If we pre-process the above files using cpp -P a.txt, we get the following output in the console:

a text
b text

However if we attempt to pre-process using clang -P a.txt, we receive the following error:

ld: unknown file type in '/Users/myUser/a.txt'
clang: error: linker command failed with exit code 1 (use -v to see invocation)

What is the difference between the pre-processing behavior of clang and cpp? Particularly, what is their difference in this use case of .txt files? Seemingly related thread, as well as another specified to MacOS.


Solution

  • cpp is a preprocessor. clang is a compiler that may invoke a preprocessor before compiling its input files. You can't just use them with the same command-line options.

    clang is similar to gcc. Both take a -E option to invoke just the preprocessing phase -- and both assume that an input file whose name ends with .txt is intended for the linker.

    The following works on my system. The - argument tells the command to read from stdin, so it doesn't see the .txt suffix.

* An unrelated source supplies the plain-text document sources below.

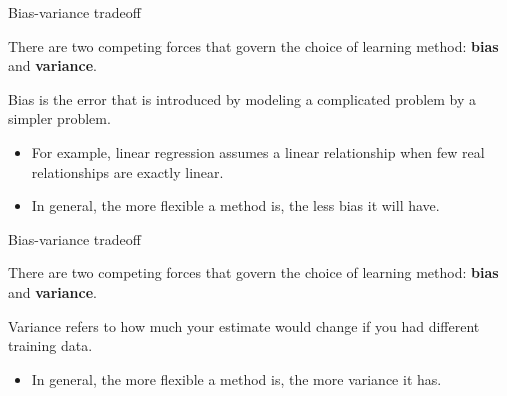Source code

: \documentclass[14pt]{beamer}
\begin{document}
\begin{frame}{Bias-variance tradeoff}
\begin{alertblock}{}
There are two competing forces that govern the
choice of learning method: \textbf{bias} and \textbf{variance}. 
\end{alertblock}

\begin{block}{Bias}
is the error that is introduced by modeling a 
complicated problem by a simpler problem.
\end{block}
\begin{itemize}
\item For example, linear regression assumes a linear relationship when few real relationships are exactly linear.
\item In general, the more flexible a method is, the less bias it will have. 
\end{itemize}
\vspace*{10cm}

\end{frame}

\begin{frame}{Bias-variance tradeoff}
\begin{alertblock}{}
There are two competing forces that govern the
choice of learning method: \textbf{bias} and \textbf{variance}. 
\end{alertblock}

\begin{block}{Variance}
refers to how much your estimate would change if you had different training data.
\end{block}
\begin{itemize}
\item In general, the more flexible a method is, the more variance it has. 
\end{itemize}

\vspace*{10cm}
\end{frame}
\end{document}
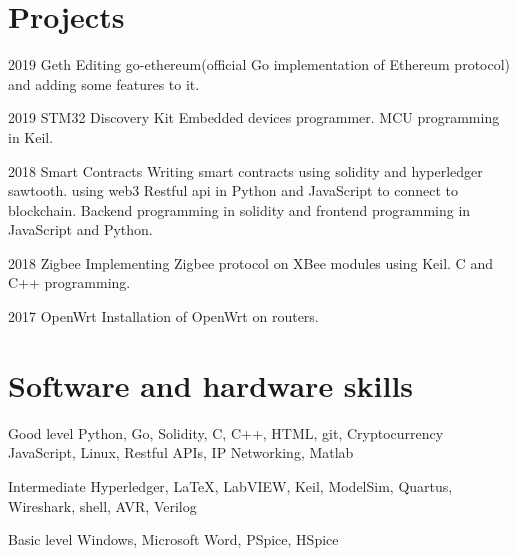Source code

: \documentclass{tccv}
\begin{document}
\section{Projects}

\begin{yearlist}

\item{2019}
     {Geth}
     {Editing go-ethereum(official Go implementation of Ethereum protocol) and adding some features to it.}

\item{2019}
     {STM32 Discovery Kit}
     {Embedded devices programmer. MCU programming in Keil.}

\item{2018}
     {Smart Contracts}
     {Writing smart contracts using solidity and hyperledger sawtooth. using web3 Restful api in
     Python and JavaScript to connect to blockchain. Backend programming in solidity and frontend programming
     in JavaScript and Python.}

\item{2018}
     {Zigbee}
     {Implementing Zigbee protocol on XBee modules using Keil. C and C++ programming.}

\item{2017}
     {OpenWrt}
     {Installation of OpenWrt on routers.}

\end{yearlist}

%

\section{Software and hardware skills}

\begin{factlist}

\item{Good level}
     {Python, Go, Solidity, C, C++, HTML, git, Cryptocurrency
      JavaScript, Linux, Restful APIs, IP Networking, Matlab}

\item{Intermediate}
     {Hyperledger, \LaTeX, LabVIEW, Keil, ModelSim, Quartus,
     Wireshark, shell, AVR, Verilog}

\item{Basic level}
     {Windows, Microsoft Word, PSpice, HSpice}

\end{factlist}
\end{document}
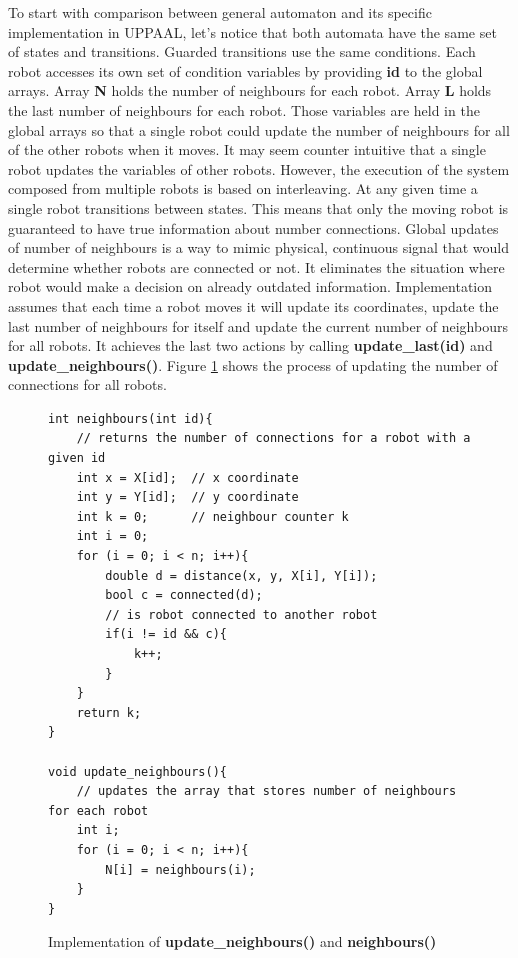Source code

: To start with comparison between general automaton and its specific implementation in UPPAAL, let's notice that both automata have the same set of states and transitions. Guarded transitions use the same conditions. Each robot accesses its own set of condition variables by providing \textbf{id} to the global arrays. Array \textbf{N} holds the number of neighbours for each robot. Array \textbf{L} holds the last number of neighbours for each robot. Those variables are held in the global arrays so that a single robot could update the number of neighbours for all of the other robots when it moves. It may seem counter intuitive that a single robot updates the variables of other robots. However, the execution of the system composed from multiple robots is based on interleaving. At any given time a single robot transitions between states. This means that only the moving robot is guaranteed to have true information about number connections. Global updates of number of neighbours is a way to mimic physical, continuous signal that would determine whether robots are connected or not. It eliminates the situation where robot would make a decision on already outdated information. Implementation assumes that each time a robot moves it will update its coordinates, update the last number of neighbours for itself and update the current number of neighbours for all robots. It achieves the last two actions by calling \textbf{update\_last(id)} and \textbf{update\_neighbours()}. Figure \ref{fig:neighbours} shows the process of updating the number of connections for all robots.
\begin{figure}[H]
\caption{Implementation of \textbf{update\_neighbours()} and \textbf{neighbours()}}
\lstset { language=C++ }
\begin{lstlisting}
int neighbours(int id){
    // returns the number of connections for a robot with a given id
    int x = X[id];  // x coordinate
    int y = Y[id];  // y coordinate
    int k = 0;      // neighbour counter k
    int i = 0;   
    for (i = 0; i < n; i++){
        double d = distance(x, y, X[i], Y[i]);
        bool c = connected(d);
        // is robot connected to another robot
        if(i != id && c){
            k++;
        }
    }
    return k;
}

void update_neighbours(){
    // updates the array that stores number of neighbours for each robot
    int i;
    for (i = 0; i < n; i++){
        N[i] = neighbours(i);
    }
}
\end{lstlisting}
\label{fig:neighbours}
\end{figure}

    (Or you can use -xc or -x c to tell the compiler to assume that the input file is C source, regardless of the file name. Thanks to
    KamilCuk for reminding me of this.)

    $ cat a.txt
    a text
    #include "b.txt"
    $ cat b.txt 
    b text
    $ gcc -P -E - < a.txt 
    a text
    b text
    $ clang -P -E - < a.txt
    a text
    b text
    
    $  
    

    The preprocessor used by clang adds an extra blank line. Since the output is intended to be compiled, usually as C or C++, this usually doesn't matter.

    The C preprocessor isn't really a general-purpose text processor. For example, it splits its input into preprocessing tokens, so a lone apostrophe is likely to cause an error as the preprocessor treats it as an incomplete character constant.